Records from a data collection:
☆ ☆ ☆ ☆
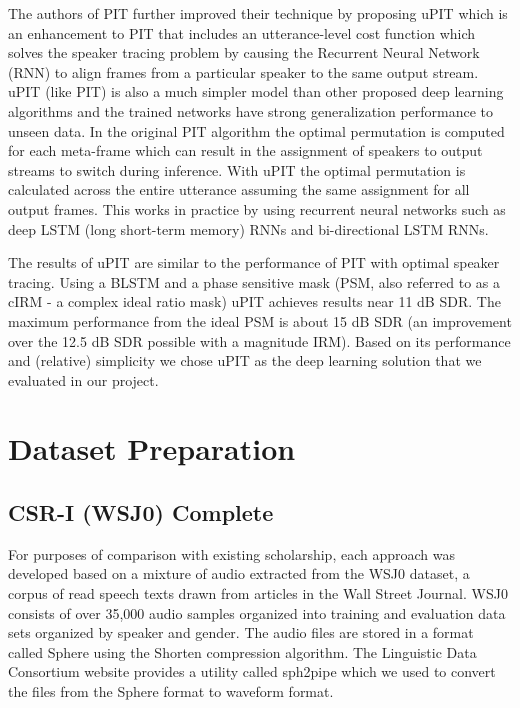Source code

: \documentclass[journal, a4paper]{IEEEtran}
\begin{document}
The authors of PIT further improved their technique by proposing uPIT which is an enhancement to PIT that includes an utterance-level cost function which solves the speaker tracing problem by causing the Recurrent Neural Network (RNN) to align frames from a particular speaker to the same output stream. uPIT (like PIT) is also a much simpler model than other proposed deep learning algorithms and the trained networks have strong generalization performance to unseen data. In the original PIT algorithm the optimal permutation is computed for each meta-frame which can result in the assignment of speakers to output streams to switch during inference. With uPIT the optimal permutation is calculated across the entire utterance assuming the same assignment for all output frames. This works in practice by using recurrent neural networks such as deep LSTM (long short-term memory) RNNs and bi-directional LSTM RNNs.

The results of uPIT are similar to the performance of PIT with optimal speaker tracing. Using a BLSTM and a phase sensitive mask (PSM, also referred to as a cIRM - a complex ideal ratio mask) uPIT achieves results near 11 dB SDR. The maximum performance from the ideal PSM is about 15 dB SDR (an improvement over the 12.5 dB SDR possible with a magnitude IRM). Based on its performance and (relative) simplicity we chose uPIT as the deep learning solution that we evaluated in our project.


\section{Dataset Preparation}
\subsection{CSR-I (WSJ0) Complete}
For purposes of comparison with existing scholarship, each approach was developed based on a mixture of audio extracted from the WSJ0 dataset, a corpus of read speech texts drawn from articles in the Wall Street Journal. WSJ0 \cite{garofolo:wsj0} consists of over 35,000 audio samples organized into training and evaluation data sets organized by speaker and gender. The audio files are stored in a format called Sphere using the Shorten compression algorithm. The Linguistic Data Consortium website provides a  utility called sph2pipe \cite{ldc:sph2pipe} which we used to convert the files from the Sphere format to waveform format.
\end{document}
☆ ☆ ☆ ☆
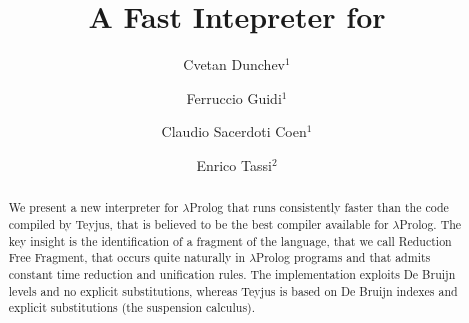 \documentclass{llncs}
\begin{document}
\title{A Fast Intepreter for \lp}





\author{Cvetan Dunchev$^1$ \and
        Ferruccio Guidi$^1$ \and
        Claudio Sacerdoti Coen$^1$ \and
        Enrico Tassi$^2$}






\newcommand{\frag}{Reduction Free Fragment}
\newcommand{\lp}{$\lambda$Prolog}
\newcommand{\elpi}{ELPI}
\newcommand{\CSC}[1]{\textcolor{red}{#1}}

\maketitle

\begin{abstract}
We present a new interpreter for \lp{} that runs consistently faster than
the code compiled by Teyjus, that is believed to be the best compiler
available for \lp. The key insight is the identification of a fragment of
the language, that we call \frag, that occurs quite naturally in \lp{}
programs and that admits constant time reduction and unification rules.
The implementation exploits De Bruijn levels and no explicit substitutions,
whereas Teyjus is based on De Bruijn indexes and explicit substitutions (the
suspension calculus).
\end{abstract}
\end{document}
☆ ☆ ☆ ☆
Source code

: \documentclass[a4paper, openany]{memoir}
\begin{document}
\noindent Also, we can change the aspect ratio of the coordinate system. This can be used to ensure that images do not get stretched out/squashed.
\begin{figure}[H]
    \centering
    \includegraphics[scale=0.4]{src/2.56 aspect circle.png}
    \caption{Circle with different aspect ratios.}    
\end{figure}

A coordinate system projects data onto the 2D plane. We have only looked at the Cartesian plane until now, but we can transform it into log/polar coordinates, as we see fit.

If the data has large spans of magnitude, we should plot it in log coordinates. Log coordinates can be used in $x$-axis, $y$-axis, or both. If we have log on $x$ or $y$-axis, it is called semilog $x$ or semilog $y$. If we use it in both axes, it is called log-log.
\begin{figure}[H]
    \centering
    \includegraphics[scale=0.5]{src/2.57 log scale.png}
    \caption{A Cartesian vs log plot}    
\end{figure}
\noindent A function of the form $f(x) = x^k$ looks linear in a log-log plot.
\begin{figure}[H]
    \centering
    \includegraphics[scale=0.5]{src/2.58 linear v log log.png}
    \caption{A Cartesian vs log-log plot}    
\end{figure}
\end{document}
☆ ☆ ☆ ☆
Within the entries above, find each line where "newcommand" appears; copy every one.

\newcommand{\frag}{Reduction Free Fragment}
\newcommand{\lp}{$\lambda$Prolog}
\newcommand{\elpi}{ELPI}
\newcommand{\CSC}[1]{\textcolor{red}{#1}}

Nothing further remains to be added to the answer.